[Records drawn from a dataset]

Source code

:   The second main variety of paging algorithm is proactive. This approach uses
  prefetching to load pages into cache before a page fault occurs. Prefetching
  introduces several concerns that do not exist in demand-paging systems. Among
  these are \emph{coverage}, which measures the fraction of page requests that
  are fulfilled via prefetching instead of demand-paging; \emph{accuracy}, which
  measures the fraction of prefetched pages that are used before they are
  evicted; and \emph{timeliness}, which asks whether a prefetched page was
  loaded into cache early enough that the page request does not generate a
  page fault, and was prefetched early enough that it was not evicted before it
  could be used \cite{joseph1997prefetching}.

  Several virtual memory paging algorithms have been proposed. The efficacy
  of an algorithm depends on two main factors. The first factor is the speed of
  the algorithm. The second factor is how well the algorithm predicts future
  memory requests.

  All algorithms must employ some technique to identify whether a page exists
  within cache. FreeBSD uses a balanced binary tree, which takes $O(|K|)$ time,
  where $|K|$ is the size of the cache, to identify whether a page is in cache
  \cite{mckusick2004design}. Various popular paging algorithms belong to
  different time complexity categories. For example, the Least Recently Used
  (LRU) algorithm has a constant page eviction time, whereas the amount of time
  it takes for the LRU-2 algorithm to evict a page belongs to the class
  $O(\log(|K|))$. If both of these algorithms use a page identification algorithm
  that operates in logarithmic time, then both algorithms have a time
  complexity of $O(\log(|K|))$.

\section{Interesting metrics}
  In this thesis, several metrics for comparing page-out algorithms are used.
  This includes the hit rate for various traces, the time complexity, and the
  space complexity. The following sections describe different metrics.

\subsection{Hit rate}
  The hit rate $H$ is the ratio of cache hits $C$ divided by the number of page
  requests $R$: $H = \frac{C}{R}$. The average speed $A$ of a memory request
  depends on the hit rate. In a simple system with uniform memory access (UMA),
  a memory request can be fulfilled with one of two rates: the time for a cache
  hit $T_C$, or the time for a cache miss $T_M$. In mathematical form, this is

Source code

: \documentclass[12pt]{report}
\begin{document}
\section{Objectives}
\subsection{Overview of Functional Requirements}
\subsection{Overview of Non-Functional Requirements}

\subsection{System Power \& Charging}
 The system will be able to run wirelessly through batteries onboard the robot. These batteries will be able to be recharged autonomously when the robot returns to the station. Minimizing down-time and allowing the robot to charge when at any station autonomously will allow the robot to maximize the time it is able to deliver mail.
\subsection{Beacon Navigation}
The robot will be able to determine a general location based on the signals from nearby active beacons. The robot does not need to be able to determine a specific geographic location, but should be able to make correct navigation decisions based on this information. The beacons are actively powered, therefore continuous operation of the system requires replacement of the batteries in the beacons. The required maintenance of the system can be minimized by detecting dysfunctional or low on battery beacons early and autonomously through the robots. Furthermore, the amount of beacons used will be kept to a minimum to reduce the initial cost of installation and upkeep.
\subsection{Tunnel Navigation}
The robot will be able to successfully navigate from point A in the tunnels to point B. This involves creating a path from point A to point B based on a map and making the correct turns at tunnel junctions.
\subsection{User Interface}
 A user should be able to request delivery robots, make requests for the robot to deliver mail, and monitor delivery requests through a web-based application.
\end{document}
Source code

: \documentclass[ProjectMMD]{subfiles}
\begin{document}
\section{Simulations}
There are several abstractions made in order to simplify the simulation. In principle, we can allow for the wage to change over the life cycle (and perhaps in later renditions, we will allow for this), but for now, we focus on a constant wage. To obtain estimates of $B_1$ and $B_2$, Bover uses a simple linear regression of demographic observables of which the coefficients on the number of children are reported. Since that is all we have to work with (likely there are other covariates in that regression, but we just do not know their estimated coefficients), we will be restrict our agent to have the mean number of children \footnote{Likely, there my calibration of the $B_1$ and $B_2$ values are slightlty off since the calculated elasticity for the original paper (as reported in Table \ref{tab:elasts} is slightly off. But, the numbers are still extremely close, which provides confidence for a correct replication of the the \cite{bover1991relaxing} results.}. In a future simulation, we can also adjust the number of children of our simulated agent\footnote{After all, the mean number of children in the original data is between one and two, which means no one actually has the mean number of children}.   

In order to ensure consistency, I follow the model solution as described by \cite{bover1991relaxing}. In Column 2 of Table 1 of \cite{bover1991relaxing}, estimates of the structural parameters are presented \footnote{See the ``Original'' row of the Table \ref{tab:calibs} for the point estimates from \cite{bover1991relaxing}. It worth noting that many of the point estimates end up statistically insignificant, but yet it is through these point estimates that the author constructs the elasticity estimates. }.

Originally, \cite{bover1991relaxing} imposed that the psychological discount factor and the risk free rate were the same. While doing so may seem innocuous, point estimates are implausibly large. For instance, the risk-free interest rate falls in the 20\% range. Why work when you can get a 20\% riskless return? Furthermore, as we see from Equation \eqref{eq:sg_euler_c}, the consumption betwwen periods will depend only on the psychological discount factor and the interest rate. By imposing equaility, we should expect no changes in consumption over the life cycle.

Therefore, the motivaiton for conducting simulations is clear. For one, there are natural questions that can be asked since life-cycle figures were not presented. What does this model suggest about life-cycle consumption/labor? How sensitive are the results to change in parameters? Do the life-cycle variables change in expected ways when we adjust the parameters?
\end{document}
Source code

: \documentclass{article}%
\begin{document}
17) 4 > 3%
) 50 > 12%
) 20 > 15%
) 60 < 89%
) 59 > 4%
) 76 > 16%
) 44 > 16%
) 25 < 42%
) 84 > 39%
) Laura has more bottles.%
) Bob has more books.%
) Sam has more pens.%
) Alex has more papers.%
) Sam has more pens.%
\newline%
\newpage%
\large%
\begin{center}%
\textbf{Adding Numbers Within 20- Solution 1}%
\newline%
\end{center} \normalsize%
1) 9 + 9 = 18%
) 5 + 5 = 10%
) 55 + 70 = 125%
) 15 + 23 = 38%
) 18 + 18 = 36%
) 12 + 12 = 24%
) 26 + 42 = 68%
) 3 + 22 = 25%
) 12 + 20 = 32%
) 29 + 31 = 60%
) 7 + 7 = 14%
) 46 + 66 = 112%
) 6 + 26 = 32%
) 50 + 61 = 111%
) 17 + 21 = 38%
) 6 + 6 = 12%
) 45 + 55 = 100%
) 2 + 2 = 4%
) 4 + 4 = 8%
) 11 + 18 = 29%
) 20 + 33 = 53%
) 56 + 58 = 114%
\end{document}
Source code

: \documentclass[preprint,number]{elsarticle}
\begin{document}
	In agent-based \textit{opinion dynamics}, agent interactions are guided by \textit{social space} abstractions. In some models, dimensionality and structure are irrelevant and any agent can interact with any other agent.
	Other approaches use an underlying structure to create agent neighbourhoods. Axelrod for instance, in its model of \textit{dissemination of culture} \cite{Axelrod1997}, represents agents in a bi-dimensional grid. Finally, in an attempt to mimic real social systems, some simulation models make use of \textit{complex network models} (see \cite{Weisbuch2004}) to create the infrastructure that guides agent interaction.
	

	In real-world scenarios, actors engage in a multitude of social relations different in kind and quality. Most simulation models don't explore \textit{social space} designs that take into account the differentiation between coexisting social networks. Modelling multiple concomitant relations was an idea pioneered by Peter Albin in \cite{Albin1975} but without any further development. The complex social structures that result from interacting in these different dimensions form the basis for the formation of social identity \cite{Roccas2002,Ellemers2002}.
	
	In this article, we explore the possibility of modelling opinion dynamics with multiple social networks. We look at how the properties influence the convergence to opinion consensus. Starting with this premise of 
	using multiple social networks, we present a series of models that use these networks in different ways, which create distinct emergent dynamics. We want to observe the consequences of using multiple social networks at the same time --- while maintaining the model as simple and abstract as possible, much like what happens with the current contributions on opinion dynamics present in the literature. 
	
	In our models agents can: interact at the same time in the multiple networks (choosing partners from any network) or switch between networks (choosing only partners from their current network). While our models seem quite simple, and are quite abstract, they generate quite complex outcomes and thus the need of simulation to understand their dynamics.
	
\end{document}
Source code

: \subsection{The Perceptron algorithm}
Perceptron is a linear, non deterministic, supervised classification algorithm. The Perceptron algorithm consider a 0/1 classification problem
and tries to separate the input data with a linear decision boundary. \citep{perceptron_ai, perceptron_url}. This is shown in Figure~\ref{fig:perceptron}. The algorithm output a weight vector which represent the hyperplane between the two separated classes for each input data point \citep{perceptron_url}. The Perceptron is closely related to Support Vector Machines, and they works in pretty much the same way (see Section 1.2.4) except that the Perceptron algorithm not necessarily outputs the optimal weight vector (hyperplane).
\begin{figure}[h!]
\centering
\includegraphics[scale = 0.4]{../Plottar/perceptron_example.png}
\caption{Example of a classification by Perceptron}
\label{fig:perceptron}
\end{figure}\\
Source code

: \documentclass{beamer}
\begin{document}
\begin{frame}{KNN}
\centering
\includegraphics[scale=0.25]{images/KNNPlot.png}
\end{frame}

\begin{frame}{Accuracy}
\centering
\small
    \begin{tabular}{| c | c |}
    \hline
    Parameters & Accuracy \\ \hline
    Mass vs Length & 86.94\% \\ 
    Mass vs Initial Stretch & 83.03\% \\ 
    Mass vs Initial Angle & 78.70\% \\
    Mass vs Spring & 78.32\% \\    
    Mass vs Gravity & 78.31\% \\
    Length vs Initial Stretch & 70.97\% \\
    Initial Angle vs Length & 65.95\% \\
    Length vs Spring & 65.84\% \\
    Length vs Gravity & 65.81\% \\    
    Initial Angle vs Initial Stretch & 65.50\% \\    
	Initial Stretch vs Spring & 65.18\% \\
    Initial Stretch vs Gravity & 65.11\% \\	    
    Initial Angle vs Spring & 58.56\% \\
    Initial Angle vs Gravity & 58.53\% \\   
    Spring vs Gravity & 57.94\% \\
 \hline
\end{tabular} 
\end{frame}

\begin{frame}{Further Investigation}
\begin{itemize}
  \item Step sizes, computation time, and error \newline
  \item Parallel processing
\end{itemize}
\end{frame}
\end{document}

Task prompt »
Figure out how many lines above hold "Length", then give that number alone.

Result of this task »
5